She was relieved from her difficulty by the entrance of the little Abbé, who came to summon Monsieur to Madame de Connal, who did him the honour to invite him to the table. Ormond played, and fortune smiled upon him, as she usually does upon a new votary; and beauty smiled upon him perhaps on the same principle. Connal never came near him till supper was announced; then only to desire him to give his arm to a charming little Countess—la nouvelle mariée—Madame de Connal, belonging, by right of rank, to Monsieur le Comte de Belle Chasse. The supper was one of the delightful petit soupers for which Paris was famous at that day, and which she will never see again.
The moralist, who considers the essential interests of morality, more than the immediate pleasures of society, will think this rather a matter of rejoicing than regret. How far such society and correct female conduct be compatible, is a question which it might take too long a time to decide.

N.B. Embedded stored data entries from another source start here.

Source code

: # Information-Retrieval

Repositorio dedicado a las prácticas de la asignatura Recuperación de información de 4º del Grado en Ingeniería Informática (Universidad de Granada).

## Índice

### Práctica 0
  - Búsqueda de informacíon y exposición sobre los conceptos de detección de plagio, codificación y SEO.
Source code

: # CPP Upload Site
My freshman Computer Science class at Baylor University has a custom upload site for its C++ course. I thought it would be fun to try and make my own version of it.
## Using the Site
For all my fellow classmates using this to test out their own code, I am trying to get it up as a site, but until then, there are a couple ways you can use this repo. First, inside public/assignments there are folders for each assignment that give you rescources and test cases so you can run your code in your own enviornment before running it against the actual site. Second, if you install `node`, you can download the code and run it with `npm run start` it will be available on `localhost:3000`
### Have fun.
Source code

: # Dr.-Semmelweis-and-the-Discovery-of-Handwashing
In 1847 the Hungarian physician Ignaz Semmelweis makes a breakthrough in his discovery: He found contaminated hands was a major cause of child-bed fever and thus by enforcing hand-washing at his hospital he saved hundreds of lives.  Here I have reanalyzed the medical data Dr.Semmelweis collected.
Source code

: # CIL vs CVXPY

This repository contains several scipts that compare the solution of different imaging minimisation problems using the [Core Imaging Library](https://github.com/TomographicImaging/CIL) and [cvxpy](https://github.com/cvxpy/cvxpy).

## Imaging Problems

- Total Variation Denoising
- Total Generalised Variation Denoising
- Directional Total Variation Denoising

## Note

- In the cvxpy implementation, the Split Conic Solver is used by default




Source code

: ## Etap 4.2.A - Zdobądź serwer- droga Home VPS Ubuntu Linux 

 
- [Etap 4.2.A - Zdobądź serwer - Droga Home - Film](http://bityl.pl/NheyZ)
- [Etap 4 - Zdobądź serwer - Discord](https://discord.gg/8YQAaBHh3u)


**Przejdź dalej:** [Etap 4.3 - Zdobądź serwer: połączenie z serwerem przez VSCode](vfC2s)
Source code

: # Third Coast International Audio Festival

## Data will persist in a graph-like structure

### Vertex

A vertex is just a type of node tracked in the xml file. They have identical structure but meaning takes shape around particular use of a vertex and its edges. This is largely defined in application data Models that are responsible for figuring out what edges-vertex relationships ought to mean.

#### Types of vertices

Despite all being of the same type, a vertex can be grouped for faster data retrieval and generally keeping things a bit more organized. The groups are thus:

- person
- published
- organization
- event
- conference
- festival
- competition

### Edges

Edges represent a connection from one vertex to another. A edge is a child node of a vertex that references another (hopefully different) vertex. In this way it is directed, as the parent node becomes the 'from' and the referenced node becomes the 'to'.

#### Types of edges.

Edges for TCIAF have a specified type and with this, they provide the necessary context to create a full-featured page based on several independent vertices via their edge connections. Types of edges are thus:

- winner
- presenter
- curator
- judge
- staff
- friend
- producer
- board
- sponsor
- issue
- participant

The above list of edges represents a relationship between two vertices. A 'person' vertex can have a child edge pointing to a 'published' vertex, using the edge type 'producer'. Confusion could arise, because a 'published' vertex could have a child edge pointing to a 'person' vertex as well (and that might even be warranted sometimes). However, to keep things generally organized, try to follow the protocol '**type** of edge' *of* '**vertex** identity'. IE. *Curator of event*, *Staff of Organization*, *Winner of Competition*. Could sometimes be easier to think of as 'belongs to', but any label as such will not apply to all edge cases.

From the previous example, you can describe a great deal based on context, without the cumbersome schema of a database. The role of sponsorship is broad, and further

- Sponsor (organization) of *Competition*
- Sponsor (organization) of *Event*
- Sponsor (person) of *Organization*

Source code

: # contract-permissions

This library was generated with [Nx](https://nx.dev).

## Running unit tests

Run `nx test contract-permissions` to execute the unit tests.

Therefore, be it sufficient here to say, that Ormond, without staying to examine it, was charmed with the present effect; with the gaiety, the wit, the politeness, the ease, and altogether with that indescribable thing, that untranslatable esprit de société. He could not afterwards remember any thing very striking or very solid that had been said, but all was agreeable at the moment, and there was great variety. Ormond’s self-love was, he knew not how, flattered. Without effort, it seemed to be the object of every body to make Paris agreeable to him; and they convinced him that he would find it the most charming place in the world—without any disparagement to his own country, to which all solid honours and advantages were left undisputed. The ladies, whom he had thought so little captivating at first view, at the theatre, were all charming on farther acquaintance: so full of vivacity, and something so flattering in their manner, that it put a stranger at once at his ease. Towards the end of the supper he found himself talking to two very pretty women at once, with good effect, and thinking at the same time of Dora and the Comte de Belle Chasse. Moreover, he thought he saw that Dora was doing the same between the irresistible Comte, and the Marquis, plein d’esprit, from whom, while she was listening and talking without intermission, her eyes occasionally strayed, and once or twice met those of Ormond.
“Is it indiscreet to ask you whether you passed your evening agreeably?” said M. de Connal, when the company had retired.
“Delightfully!” said Ormond: “the most agreeable evening I ever passed in my life!”
Then fearing that he had spoken with too much enthusiasm, and that the husband might observe that his eyes, as he spoke, involuntarily turned towards Madame de Connal, he moderated (he might have saved himself the trouble), he moderated his expression by adding, that as far as he could yet judge, he thought French society very agreeable.
“You have seen nothing yet—you are right not to judge hastily,” said Connal; “but so far, I am glad you are tolerably well satisfied.”
“Ah! oui, Monsieur Ormond,” cried Mademoiselle, joining them, “we shall fix you at Paris, I expect.”
“You hope, I suppose you mean, my dear aunt,” said Dora, with such flattering hope in her voice, and in the expression of her countenance, that Ormond decided that he “certainly intended to spend the winter at Paris.”
Connal, satisfied with this certainty, would have let Ormond go. But Mademoiselle had many compliments to make him and herself upon his pronunciation, and his fluency in speaking the French language—really like a Frenchman himself—the Marquis de Beaulieu had said to her: she was sure M. d’Ormond could not fail to succeed in Paris with that perfection added to all his other advantages. It was the greatest of all the advantages in the world—the greatest advantage in the universe, she was going on to say, but M. de Connal finished the flattery better.